Linda and Brian were on the floor at the sink, speaking quietly into the cupboard underneath it.

“Dizzy?” said Roman warily, “Why is Miss Kelpie under the sink?”

“She saw Virgil,” said Dizzy, amused, “Apparently witches don’t rank on her panic scale, but princes certainly do,”

Roman tried very hard not to snort. He tapped Virgil on the arm.

“Your fault,” he said.

Frowning, Virgil crossed to sit next to Linda, ducking his head to look into the cabinet. Roman heard a faint squeak, and Virgil looked distinctly startled.

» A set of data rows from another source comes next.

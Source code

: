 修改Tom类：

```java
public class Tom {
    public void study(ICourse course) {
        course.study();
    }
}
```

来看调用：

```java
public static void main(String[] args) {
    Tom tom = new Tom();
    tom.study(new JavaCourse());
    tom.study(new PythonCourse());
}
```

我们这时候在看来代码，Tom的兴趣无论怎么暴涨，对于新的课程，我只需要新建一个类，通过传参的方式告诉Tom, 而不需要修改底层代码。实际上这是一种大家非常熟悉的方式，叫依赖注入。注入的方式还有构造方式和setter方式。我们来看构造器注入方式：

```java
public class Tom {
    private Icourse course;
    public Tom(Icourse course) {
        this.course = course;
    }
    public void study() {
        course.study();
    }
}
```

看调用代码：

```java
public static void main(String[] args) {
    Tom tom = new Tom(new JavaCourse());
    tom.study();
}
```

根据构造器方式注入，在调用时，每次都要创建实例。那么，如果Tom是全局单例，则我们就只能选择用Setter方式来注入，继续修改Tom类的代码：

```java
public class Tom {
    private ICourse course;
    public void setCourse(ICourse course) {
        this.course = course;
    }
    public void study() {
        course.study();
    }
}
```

“… huh,” he said, “Hey, L, could you come here?”

Logan looked a little bewildered, but he did come over. When he looked under the sink, he got that same baffled look.

“Odd,” he muttered, “Hello, young miss. Do you know who I am?”

She must have nodded.

“Then you know I am a Spring,” said Logan, “There is no reason to hide from my husband. He is quite fond of Seelie,”

“I’m sorry, _what?”_ said Dizzy.

“_Dizzy,”_ Roman muttered.

“Are you trying to tell me that shrieking devil child is a _Seelie?_”

“_Desdemona,”_

But Roman could admit he was pretty astonished himself – he didn’t even know kelpies _could_ be Seelie.

Logan managed to coax her out from under the sink, though she immediately went and hid behind Linda. Linda, for her part, looked like she was waffling between trying to reassure the kelpie girl and teasing her mercilessly.

Virgil looked _deeply_ uncomfortable. He always was when Seelie got skittish around him, but it was especially bad with children.

“May we have something to call you?” said Logan gently, “Though I heard my husband use ‘Miss Kelpie,’ and we can continue to use it if you would prefer,”

She glanced between Logan and Virgil, and then over at Brian, and finally at Linda, who gave her a very good impression of Roman’s own ‘why the hell are you looking at me?’ expression.

“You may call me Perce,” she said quietly.

Roman had no idea why that made Linda turn bright pink – but for some reason, it did make him feel pretty certain they were _not_ going to be getting rid of Perce any time soon.